MATERIAL SHOWN section start
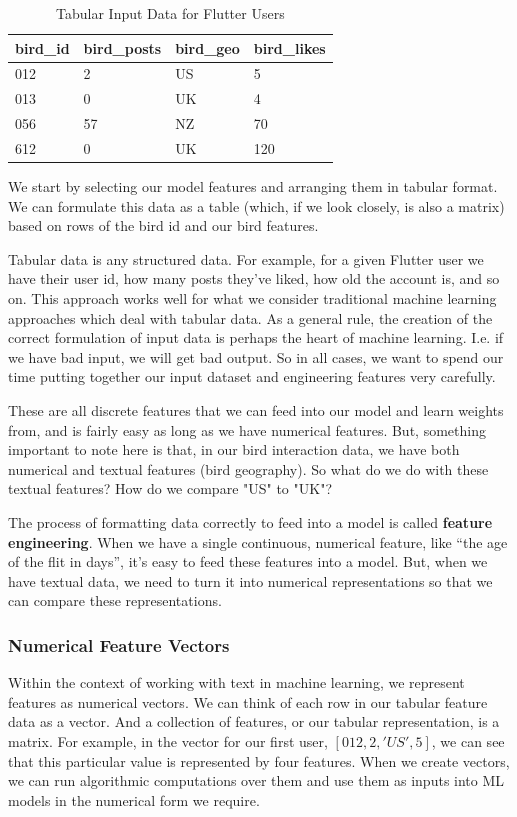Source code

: \documentclass[11pt, table]{diazessay} %
\begin{document}
\begin{sloppypar}
\begin{table}[H]
  \centering
    \caption{Tabular Input Data for Flutter Users}
\begin{tabular}{|l|l|l|l|}
\hline
\rowcolor[HTML]{D5E7F7} 
bird\_id & bird\_posts & bird\_geo & bird\_likes \\ \hline
012      & 2           & US        & 5           \\ \hline
013      & 0           & UK        & 4           \\ \hline
056      & 57          & NZ        & 70          \\ \hline
612      & 0           & UK        & 120         \\ \hline
\end{tabular}
\end{table}

We start by selecting our model features and arranging them in tabular format.  We can formulate this data as a table (which, if we look closely, is also a matrix) based on rows of the bird id and our bird features.

Tabular data is any structured data. For example, for a given Flutter user we have their user id, how many posts they've liked, how old the account is, and so on. This approach works well for what we consider traditional machine learning approaches which deal with tabular data.  As a general rule, the creation of the correct formulation of input data is perhaps the heart of machine learning. I.e. if we have bad input, we will get bad output. So in all cases, we want to spend our time putting together our input dataset and engineering features very carefully. 

These are all discrete features that we can feed into our model and learn weights from, and is fairly easy as long as we have numerical features.  But, something important to note here is that, in our bird interaction data, we have both numerical and textual features (bird geography). So what do we do with these textual features? How do we compare "US" to "UK"? 

The process of formatting data correctly to feed into a model is called \textbf{feature engineering}. When we have a single continuous, numerical feature, like “the age of the flit in days”, it’s easy to feed these features into a model. But, when we have textual data, we need to turn it into numerical representations so that we can compare these representations.  

\subsubsection{Numerical Feature Vectors}
Within the context of working with text in machine learning, we represent features as numerical vectors. We can think of each row in our tabular feature data as a vector. And a collection of features, or our tabular representation, is a matrix. For example, in the vector for our first user, $[012, 2, 'US', 5]$, we can see that this particular value is represented by four features. When we create vectors, we can run algorithmic computations over them and use them as inputs into ML models in the numerical form we require. 


\end{sloppypar}
\end{document}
MATERIAL SHOWN section end
◆ **PROBLEM REQUIREMENTS**
Every entry belongs in the answer exactly as written, but no picture does.

◆ **TASK SOLUTION**
Source code

: \documentclass[11pt, table]{diazessay} %
\begin{document}
\begin{sloppypar}
\begin{table}[H]
  \centering
    \caption{Tabular Input Data for Flutter Users}
\begin{tabular}{|l|l|l|l|}
\hline
\rowcolor[HTML]{D5E7F7} 
bird\_id & bird\_posts & bird\_geo & bird\_likes \\ \hline
012      & 2           & US        & 5           \\ \hline
013      & 0           & UK        & 4           \\ \hline
056      & 57          & NZ        & 70          \\ \hline
612      & 0           & UK        & 120         \\ \hline
\end{tabular}
\end{table}

We start by selecting our model features and arranging them in tabular format.  We can formulate this data as a table (which, if we look closely, is also a matrix) based on rows of the bird id and our bird features.

Tabular data is any structured data. For example, for a given Flutter user we have their user id, how many posts they've liked, how old the account is, and so on. This approach works well for what we consider traditional machine learning approaches which deal with tabular data.  As a general rule, the creation of the correct formulation of input data is perhaps the heart of machine learning. I.e. if we have bad input, we will get bad output. So in all cases, we want to spend our time putting together our input dataset and engineering features very carefully. 

These are all discrete features that we can feed into our model and learn weights from, and is fairly easy as long as we have numerical features.  But, something important to note here is that, in our bird interaction data, we have both numerical and textual features (bird geography). So what do we do with these textual features? How do we compare "US" to "UK"? 

The process of formatting data correctly to feed into a model is called \textbf{feature engineering}. When we have a single continuous, numerical feature, like “the age of the flit in days”, it’s easy to feed these features into a model. But, when we have textual data, we need to turn it into numerical representations so that we can compare these representations.  

\subsubsection{Numerical Feature Vectors}
Within the context of working with text in machine learning, we represent features as numerical vectors. We can think of each row in our tabular feature data as a vector. And a collection of features, or our tabular representation, is a matrix. For example, in the vector for our first user, $[012, 2, 'US', 5]$, we can see that this particular value is represented by four features. When we create vectors, we can run algorithmic computations over them and use them as inputs into ML models in the numerical form we require. 


\end{sloppypar}
\end{document}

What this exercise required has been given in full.